On February 14, 2017, Morgan Stanley filed a claim under FINRA Rules to recover damages resulting from Clouse’s departure. It brought this claim eight days after the District Court’s decision, asking for injunctive relief as well as asserting a breach of contract, misappropriation of trade secrets, conversion, and breach of fiduciary duty causes of action. It also alleged two additional claims – aiding and abetting breach of fiduciary duty and intentional interference with contractual relations – against Clouse’s new employer. Except for the monetary damages, the relief requested in the arbitration mirrored the relief sought in the District Court. Thus, by way of injunctive relief, Morgan Stanley asked for the return of all documents, records, and information taken by Clouse. Oddly, it included in this list financial information of the clients. Morgan Stanley also asked the arbitration panel to prohibit Clouse from using, disclosing or transmitting those documents and information for any purpose, including solicitation, excepting 13 clients it identified as Clouse’s friends and family. Morgan Stanley also asked for a prohibition on solicitation of all clients for whom Magnuson was the “Designated Joint Producer/Lead FA,” again, excepting the 13 clients. Finally, Morgan Stanley asked to place a prohibition on destroying or making unavailable for further legal proceedings any records or documents in Clouse’s possession or control obtained from or containing information derived from Morgan Stanley’s records. Besides this injunctive relief, Morgan Stanley asked for compensatory damages in an unspecified amount, attorney’s fees, and other relief that the panel sees appropriate.

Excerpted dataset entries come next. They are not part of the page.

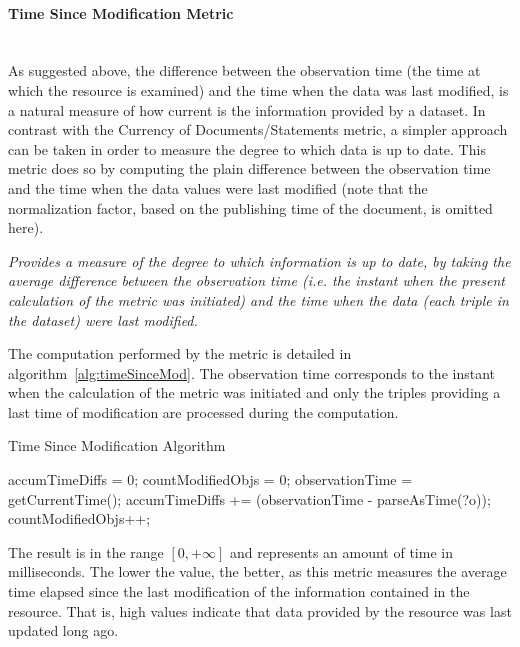 \paragraph{Time Since Modification Metric}~\\ %
As suggested above, the difference between the observation time (the time at which the resource is examined) and the time when the data was last modified, is a natural measure of how current is the information provided by a dataset. In contrast with the Currency of Documents/Statements metric, a simpler approach can be taken in order to measure the degree to which data is up to date. This metric does so by computing the plain difference between the observation time and the time when the data values were last modified (note that the normalization factor, based on the publishing time of the document, is omitted here).
\begin{mdframed}[style=metricdefinition]
\emph{Provides a measure of the degree to which information is up to date, by taking the average difference between the observation time (i.e. the instant when the present calculation of the metric was initiated) and the time when the data (each triple in the dataset) were last modified.}
\end{mdframed}

The computation performed by the metric is detailed in algorithm~\ref{alg:timeSinceMod}. The observation time corresponds to the instant when the calculation of the metric was initiated and only the triples providing a last time of modification are processed during the computation.
\begin{algorithm}
\caption{Time Since Modification Algorithm} \label{alg:timeSinceMod}
\begin{algorithmic}[1]
\State accumTimeDiffs = 0;
\State countModifiedObjs = 0;
\State observationTime = getCurrentTime();
\EndProcedure
{}
\State accumTimeDiffs += (observationTime - parseAsTime(?o));
\State countModifiedObjs++;
\EndIf ~\\
\EndProcedure
\end{algorithmic}
\end{algorithm}
The result is in the range $[0, +\infty]$ and represents an amount of time in milliseconds. The lower the value, the better, as this metric measures the average time elapsed since the last modification of the information contained in the resource. That is, high values indicate that data provided by the resource was last updated long ago.

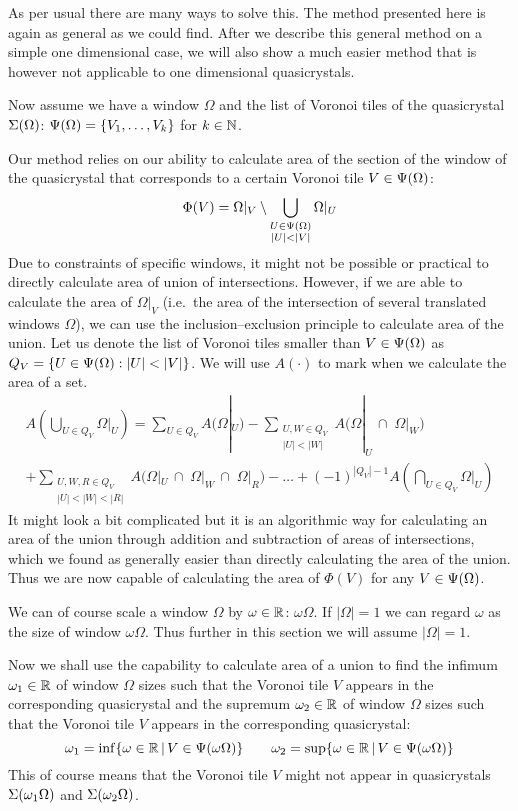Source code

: \documentclass[text.tex]{subfiles}
\begin{document}
As per usual there are many ways to solve this. The method presented here is again as general as we could find. After we describe this general method on a simple one dimensional case, we will also show a much easier method that is however not applicable to one dimensional quasicrystals. 

Now assume we have a window $\Omega$ and the list of Voronoi tiles of the quasicrystal $\Sigma(\Omega)$: $\Psi(\Omega) = \{V_1,\dots,V_k\}$ for $k\in\mathbb{N}$. 

Our method relies on our ability to calculate area of the section of the window of the quasicrystal that corresponds to a certain Voronoi tile $V\in\Psi(\Omega)$: 
$$\Phi(V) = \Omega|_{V}\setminus\bigcup_{\substack{U\in\quasilist{\Omega}\\|U|<|V|}}\Omega|_{U}$$
Due to constraints of specific windows, it might not be possible or practical to directly calculate area of union of intersections. However, if we are able to calculate the area of $\Omega|_{V}$ (i.e.\ the area of the intersection of several translated windows $\Omega$), we can use the inclusion--exclusion principle to calculate area of the union. Let us denote the list of Voronoi tiles smaller than $V\in\Psi(\Omega)$ as $Q_V = \{U\in\quasilist{\Omega}:|U|<|V|\}$. We will use $A(\cdot)$ to mark when we calculate the area of a set. 
\begin{multline*}
A\left(\bigcup_{U\in Q_V}\Omega|_{U}\right) = \sum_{U\in Q_V}A\big(\Omega|_U\big) - \sum_{\substack{U,W\in Q_V\\ |U|<|W|}}A\big(\Omega|_U\,\cap\;\Omega|_W\big)\\
+\sum_{\substack{U,W,R\in Q_V\\ |U|<|W|<|R|}}A\big(\Omega|_U\,\cap\;\Omega|_W\,\cap\;\Omega|_R\big) - \dots + (-1)^{|Q_V|-1}A\left(\bigcap_{U\in Q_V} \Omega|_U\right)
\end{multline*}
It might look a bit complicated but it is an algorithmic way for calculating an area of the union through addition and subtraction of areas of intersections, which we found as generally easier than directly calculating the area of the union. Thus we are now capable of calculating the area of $\Phi(V)$ for any $V\in\Psi(\Omega)$. 

We can of course scale a window $\Omega$ by $\omega\in\mathbb{R}$: $\omega\Omega$. If $|\Omega|=1$ we can regard $\omega$ as the size of window $\omega\Omega$. Thus further in this section we will assume $|\Omega|=1$. 

Now we shall use the capability to calculate area of a union to find the infimum $\omega_1\in\mathbb{R}$ of window $\Omega$ sizes such that the Voronoi tile $V$ appears in the corresponding quasicrystal and the supremum $\omega_2\in\mathbb{R}$ of window $\Omega$ sizes such that the Voronoi tile $V$ appears in the corresponding quasicrystal:
$$\omega_1 = \inf\{\omega\in\mathbb{R} \,|\, V\in\Psi(\omega\Omega)\} \qquad \omega_2 = \sup\{\omega\in\mathbb{R} \,|\, V\in\Psi(\omega\Omega)\}$$
This of course means that the Voronoi tile $V$ might not appear in quasicrystals $\Sigma(\omega_1\Omega)$ and $\Sigma(\omega_2\Omega)$. 
\end{document}
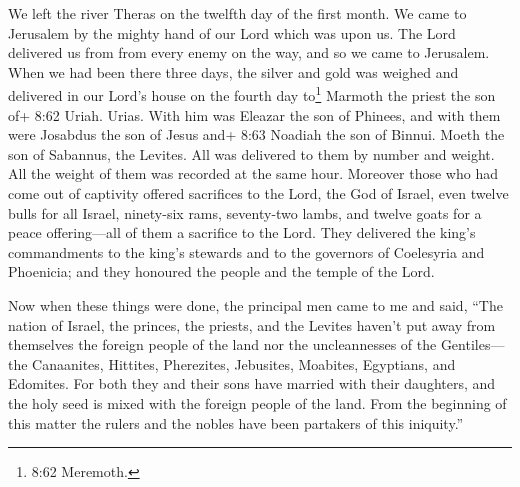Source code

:  We left the river Theras on the twelfth day of the first
month. We came to Jerusalem by the mighty hand of our Lord which was
upon us. The Lord delivered us from from every enemy on the way, and so
we came to Jerusalem.  When we had been there three days,
the silver and gold was weighed and delivered in our Lord's house on the
fourth day to\footnote{8:62 Meremoth.} Marmoth the priest the son of+
8:62 Uriah. Urias.  With him was Eleazar the son of
Phinees, and with them were Josabdus the son of Jesus and+ 8:63 Noadiah
the son of Binnui. Moeth the son of Sabannus, the Levites. All was
delivered to them by number and weight.  All the weight of
them was recorded at the same hour.  Moreover those who had
come out of captivity offered sacrifices to the Lord, the God of Israel,
even twelve bulls for all Israel, ninety-six rams, 
seventy-two lambs, and twelve goats for a peace offering---all of them a
sacrifice to the Lord.  They delivered the king's
commandments to the king's stewards and to the governors of Coelesyria
and Phoenicia; and they honoured the people and the temple of the Lord.

 Now when these things were done, the principal men came to
me and said,  ``The nation of Israel, the princes, the
priests, and the Levites haven't put away from themselves the foreign
people of the land nor the uncleannesses of the Gentiles---the
Canaanites, Hittites, Pherezites, Jebusites, Moabites, Egyptians, and
Edomites.  For both they and their sons have married with
their daughters, and the holy seed is mixed with the foreign people of
the land. From the beginning of this matter the rulers and the nobles
have been partakers of this iniquity.''

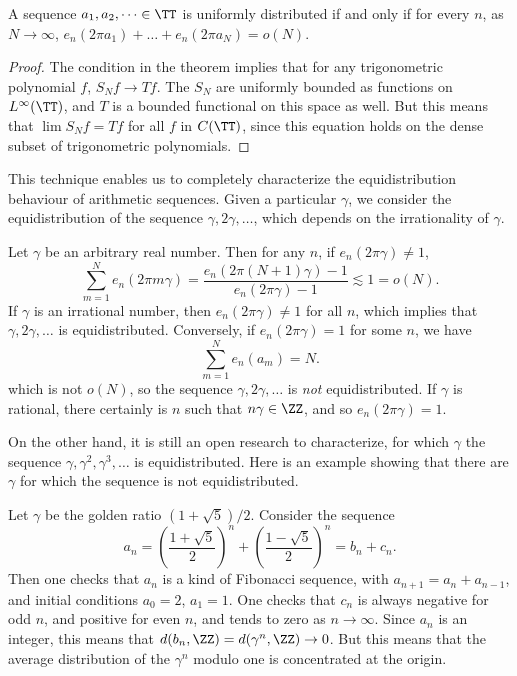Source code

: \begin{theorem}
    A sequence $a_1, a_2, \dots \in \TT$ is uniformly distributed if and only if for every $n$, as $N \to \infty$, $e_n(2 \pi a_1) + \dots + e_n(2 \pi a_N) = o(N)$.
\end{theorem}
\begin{proof}
    The condition in the theorem implies that for any trigonometric polynomial $f$, $S_Nf \to Tf$. The $S_N$ are uniformly bounded as functions on $L^\infty(\TT)$, and $T$ is a bounded functional on this space as well. But this means that $\lim S_N f = T f$ for all $f$ in $C(\TT)$, since this equation holds on the dense subset of trigonometric polynomials.
\end{proof}

This technique enables us to completely characterize the equidistribution behaviour of arithmetic sequences. Given a particular $\gamma$, we consider the equidistribution of the sequence $\gamma, 2 \gamma, \dots$, which depends on the irrationality of $\gamma$.

\begin{example}
    Let $\gamma$ be an arbitrary real number. Then for any $n$, if $e_n(2 \pi \gamma) \neq 1$,
    \[ \sum_{m = 1}^N e_n(2 \pi m \gamma) = \frac{e_n(2 \pi (N + 1) \gamma) - 1}{e_n(2 \pi \gamma) - 1} \lesssim 1 = o(N). \]
    If $\gamma$ is an irrational number, then $e_n(2 \pi \gamma) \neq 1$ for all $n$, which implies that $\gamma, 2\gamma, \dots$ is equidistributed. Conversely, if $e_n(2 \pi \gamma) = 1$ for some $n$, we have
    \[ \sum_{m = 1}^N e_n(a_m) = N. \]
    which is not $o(N)$, so the sequence $\gamma, 2\gamma, \dots$ is {\it not} equidistributed. If $\gamma$ is rational, there certainly is $n$ such that $n \gamma \in \ZZ$, and so $e_n(2 \pi \gamma) = 1$.
\end{example}

On the other hand, it is still an open research to characterize, for which $\gamma$ the sequence $\gamma, \gamma^2, \gamma^3, \dots$ is equidistributed. Here is an example showing that there are $\gamma$ for which the sequence is not equidistributed.

\begin{example}
    Let $\gamma$ be the golden ratio $(1 + \sqrt{5})/2$. Consider the sequence
    \[ a_n = \left( \frac{1 + \sqrt{5}}{2} \right)^n + \left( \frac{1 - \sqrt{5}}{2} \right)^n = b_n + c_n. \]
    Then one checks that $a_n$ is a kind of Fibonacci sequence, with $a_{n+1} = a_n + a_{n-1}$, and initial conditions $a_0 = 2$, $a_1 = 1$. One checks that $c_n$ is always negative for odd $n$, and positive for even $n$, and tends to zero as $n \to \infty$. Since $a_n$ is an integer, this means that $d(b_n, \ZZ) = d(\gamma^n, \ZZ) \to 0$. But this means that the average distribution of the $\gamma^n$ modulo one is concentrated at the origin.
\end{example}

At the conclusion of the arbitration, the panel returned an award for Morgan Stanley. Although not all requests were satisfied, the panel awarded $311,000 in compensatory damages and $164,000 in attorney’s fees. The arbitrators also granted injunctive relief, ordering Clouse and his new firm to return to Morgan Stanley all client information that Morgan Stanley produced to Clouse and his new firm during the arbitration, including two specific documents – New Accounts Per Year and Draft Protocol List. Clouse and his new firm also had to confirm, in writing, that they possessed no Morgan Stanley client information obtained by Clouse other than information permitted by the Protocol, giving them 20 days to comply. The panel and the court came to different conclusions although the law they operated under was the same. A careful look at the details of this case may help understand such an unusual divergence of opinions.

 

Injunctive Relief

Elements

To understand this case, some background information on injunctive relief is necessary. Injunctive relief is an important remedy granted by courts when an award of monetary damages is not sufficient to make a person whole. An injunction either orders a person to affirmatively do something, such as requiring a party to perform a contract, or demands a person to stop doing something, such as prohibiting a financial advisor from soliciting his former clients. Injunctive relief is available in three forms: a temporary restraining order, a preliminary injunction, and a permanent injunction. A temporary restraining order is the most limited remedy with its primary purpose to give the court time to decide whether a preliminary injunction is justified. A preliminary injunction is granted before trial to prevent significant damage that could occur by the time the trial is concluded. Naturally, a court enters a permanent injunction after it considers the merits of the case. Because the first two kinds of injunctive relief are placing burdens on a person before a court examines the merits of the case, courts are reluctant to grant them. Therefore, when courts decide whether to issue injunctive relief, they weigh various factors to determine whether injunctive relief is justified. One of such factors is whether the party requesting this remedy will succeed on the claims it advances against the opposing party. A court, therefore, has a difficult task of deciding the issue without prejudging the case only based on the pleadings without any discovery. Thus, a party asking for injunctive relief also must defend the merits of the substantive claims.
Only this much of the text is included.